Mieliśmy już do czynienia z emisjami obligacji, w których minimalny zapis przyjmowany był od 100 złotych, były też i takie, w których minimalny zapis nie mógł być niższy od pięciu mln zł. Od jakiej naprawdę kwoty warto interesować się obligacjami, żeby miało to sens?
Od 100 złotych
Najprostsza odpowiedź brzmi – od każdej. Jeśli możesz złożyć zapis w wysokości 100 zł i nie ponosisz kosztów w postaci prowizji maklerskiej, to możesz zrobić dobry interes w porównaniu z odsetkami oferowanymi przez banki na lokatach bankowych. Np. w ostatniej emisji PKN Orlen, inwestując co najmniej 100 zł, można było liczyć na 4,17 proc. odsetek brutto (WIBOR6M plus 1,5 pkt proc. marży), a więc lekko licząc 50 proc. powyżej średniego oprocentowania depozytu bankowego.
Jednak czy rzeczywiście inwestowanie niewielkich kwot warte jest wkładanego w inwestycję wysiłku? Wszak 4,17 proc. brutto od 100 złotych po roku da 3,37 złotego wypłaconych netto odsetek – tyle, ile wyniosłaby minimalna prowizja od sprzedaży obligacji wymagana do zakończenia inwestycji.
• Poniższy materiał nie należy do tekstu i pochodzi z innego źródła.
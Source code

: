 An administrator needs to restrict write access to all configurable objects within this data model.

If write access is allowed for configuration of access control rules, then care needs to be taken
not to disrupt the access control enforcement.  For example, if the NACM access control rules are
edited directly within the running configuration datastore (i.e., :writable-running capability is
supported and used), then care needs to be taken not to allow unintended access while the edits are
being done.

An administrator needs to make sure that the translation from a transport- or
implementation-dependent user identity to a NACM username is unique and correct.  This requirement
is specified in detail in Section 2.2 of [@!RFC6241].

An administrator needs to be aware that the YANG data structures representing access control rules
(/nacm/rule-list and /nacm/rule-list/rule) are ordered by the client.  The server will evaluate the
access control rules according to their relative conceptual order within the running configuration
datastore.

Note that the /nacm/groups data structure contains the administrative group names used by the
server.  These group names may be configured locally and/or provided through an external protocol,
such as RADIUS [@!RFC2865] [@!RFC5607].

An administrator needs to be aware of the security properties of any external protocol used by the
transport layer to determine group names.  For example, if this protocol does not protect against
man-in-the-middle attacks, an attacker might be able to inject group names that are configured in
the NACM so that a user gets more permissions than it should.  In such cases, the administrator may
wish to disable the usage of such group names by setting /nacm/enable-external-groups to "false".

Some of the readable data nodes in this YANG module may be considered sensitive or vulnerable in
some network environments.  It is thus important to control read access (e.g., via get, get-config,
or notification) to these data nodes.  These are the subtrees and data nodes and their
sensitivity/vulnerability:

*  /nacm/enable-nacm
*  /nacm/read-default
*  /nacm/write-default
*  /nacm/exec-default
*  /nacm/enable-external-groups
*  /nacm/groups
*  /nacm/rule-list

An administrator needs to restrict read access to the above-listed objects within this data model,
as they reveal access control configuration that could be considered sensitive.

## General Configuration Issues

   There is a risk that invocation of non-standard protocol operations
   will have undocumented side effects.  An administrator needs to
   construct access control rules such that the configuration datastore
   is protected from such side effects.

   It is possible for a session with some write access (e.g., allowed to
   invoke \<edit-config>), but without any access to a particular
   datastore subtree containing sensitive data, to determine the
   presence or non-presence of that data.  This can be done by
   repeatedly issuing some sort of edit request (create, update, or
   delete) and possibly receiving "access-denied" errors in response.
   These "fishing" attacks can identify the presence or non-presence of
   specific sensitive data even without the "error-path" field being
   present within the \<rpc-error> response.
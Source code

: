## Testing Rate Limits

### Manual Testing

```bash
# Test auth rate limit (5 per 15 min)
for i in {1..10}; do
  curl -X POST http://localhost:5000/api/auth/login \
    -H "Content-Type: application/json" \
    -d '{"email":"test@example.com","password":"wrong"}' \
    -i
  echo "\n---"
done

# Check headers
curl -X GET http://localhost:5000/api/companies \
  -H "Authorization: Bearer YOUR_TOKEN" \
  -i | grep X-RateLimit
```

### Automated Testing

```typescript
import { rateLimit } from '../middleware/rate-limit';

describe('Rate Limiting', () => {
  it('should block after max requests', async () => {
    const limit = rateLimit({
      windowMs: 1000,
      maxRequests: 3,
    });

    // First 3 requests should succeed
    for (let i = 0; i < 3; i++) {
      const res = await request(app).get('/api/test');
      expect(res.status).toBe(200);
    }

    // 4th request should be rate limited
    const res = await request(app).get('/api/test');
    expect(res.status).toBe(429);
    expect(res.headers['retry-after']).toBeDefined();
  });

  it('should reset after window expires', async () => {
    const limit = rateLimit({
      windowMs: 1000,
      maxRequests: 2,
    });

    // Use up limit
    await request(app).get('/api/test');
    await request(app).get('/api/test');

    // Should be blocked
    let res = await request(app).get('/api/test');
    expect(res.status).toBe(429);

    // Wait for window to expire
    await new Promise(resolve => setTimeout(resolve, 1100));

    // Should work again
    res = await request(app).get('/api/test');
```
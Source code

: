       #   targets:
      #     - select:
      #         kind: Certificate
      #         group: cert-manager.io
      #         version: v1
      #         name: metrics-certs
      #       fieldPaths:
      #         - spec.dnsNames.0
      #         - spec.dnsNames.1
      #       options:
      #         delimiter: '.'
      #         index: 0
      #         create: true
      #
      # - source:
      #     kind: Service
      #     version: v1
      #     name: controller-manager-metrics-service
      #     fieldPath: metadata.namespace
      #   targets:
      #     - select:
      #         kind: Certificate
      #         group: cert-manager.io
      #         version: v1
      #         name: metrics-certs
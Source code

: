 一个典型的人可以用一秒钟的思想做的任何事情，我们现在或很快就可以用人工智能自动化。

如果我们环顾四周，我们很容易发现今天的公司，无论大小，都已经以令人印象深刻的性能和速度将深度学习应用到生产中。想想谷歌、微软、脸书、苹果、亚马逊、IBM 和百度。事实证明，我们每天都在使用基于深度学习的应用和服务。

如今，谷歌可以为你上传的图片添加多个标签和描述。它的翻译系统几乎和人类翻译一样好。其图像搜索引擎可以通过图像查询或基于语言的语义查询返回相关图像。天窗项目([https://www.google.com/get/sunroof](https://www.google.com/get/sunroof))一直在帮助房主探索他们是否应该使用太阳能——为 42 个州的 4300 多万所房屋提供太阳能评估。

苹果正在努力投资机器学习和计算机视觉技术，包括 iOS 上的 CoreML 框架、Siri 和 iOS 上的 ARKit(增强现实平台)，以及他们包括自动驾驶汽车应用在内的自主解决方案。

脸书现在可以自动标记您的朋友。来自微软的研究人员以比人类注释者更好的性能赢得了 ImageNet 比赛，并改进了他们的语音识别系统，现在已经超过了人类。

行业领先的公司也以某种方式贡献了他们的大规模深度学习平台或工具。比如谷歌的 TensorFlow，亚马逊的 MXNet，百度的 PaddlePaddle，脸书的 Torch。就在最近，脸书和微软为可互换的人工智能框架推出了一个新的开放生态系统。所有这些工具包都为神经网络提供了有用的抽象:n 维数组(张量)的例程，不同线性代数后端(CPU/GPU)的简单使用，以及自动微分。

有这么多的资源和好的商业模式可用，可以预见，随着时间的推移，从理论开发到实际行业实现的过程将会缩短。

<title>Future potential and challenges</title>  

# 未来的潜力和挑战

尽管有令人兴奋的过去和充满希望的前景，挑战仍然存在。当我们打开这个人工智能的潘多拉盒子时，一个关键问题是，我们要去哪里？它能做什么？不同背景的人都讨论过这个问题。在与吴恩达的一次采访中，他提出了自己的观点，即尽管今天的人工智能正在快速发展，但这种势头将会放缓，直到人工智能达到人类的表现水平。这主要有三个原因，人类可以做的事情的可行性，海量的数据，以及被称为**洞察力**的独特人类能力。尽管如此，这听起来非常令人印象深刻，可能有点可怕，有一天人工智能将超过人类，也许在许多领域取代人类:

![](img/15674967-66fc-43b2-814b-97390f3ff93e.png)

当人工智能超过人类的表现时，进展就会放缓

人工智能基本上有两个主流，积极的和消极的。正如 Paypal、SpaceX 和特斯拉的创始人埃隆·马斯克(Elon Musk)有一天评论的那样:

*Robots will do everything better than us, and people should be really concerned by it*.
Albo inaczej. Ktoś, kto kupił obligacje PKN Orlen w ramach publicznej emisji i sprzedał je na Catalyst dwa tygodnie później przy cenie 100,61 proc. (cena debiutu), mógł pochwalić się roczną rentownością przekraczającą 15 proc. brutto (z uwzględnieniem prowizji), pod warunkiem zainwestowania co najmniej 3 tys. zł (przy mniejszej kwocie zysk zjada prowizja). Ale jednocześnie zwrot ten będzie wart całe 17 złotych brutto...
Od 100 tys. zł
Oczywiście w praktyce mało kto składał zapisy o wartości 100 zł. Ale w przypadku Orlenu średni zapis ze strony drobnych inwestorów (85 proc. złożonych zapisów) wyniósł 2,7 tys. zł, co daje szanse na średnio 91 zł rocznego dochodu netto.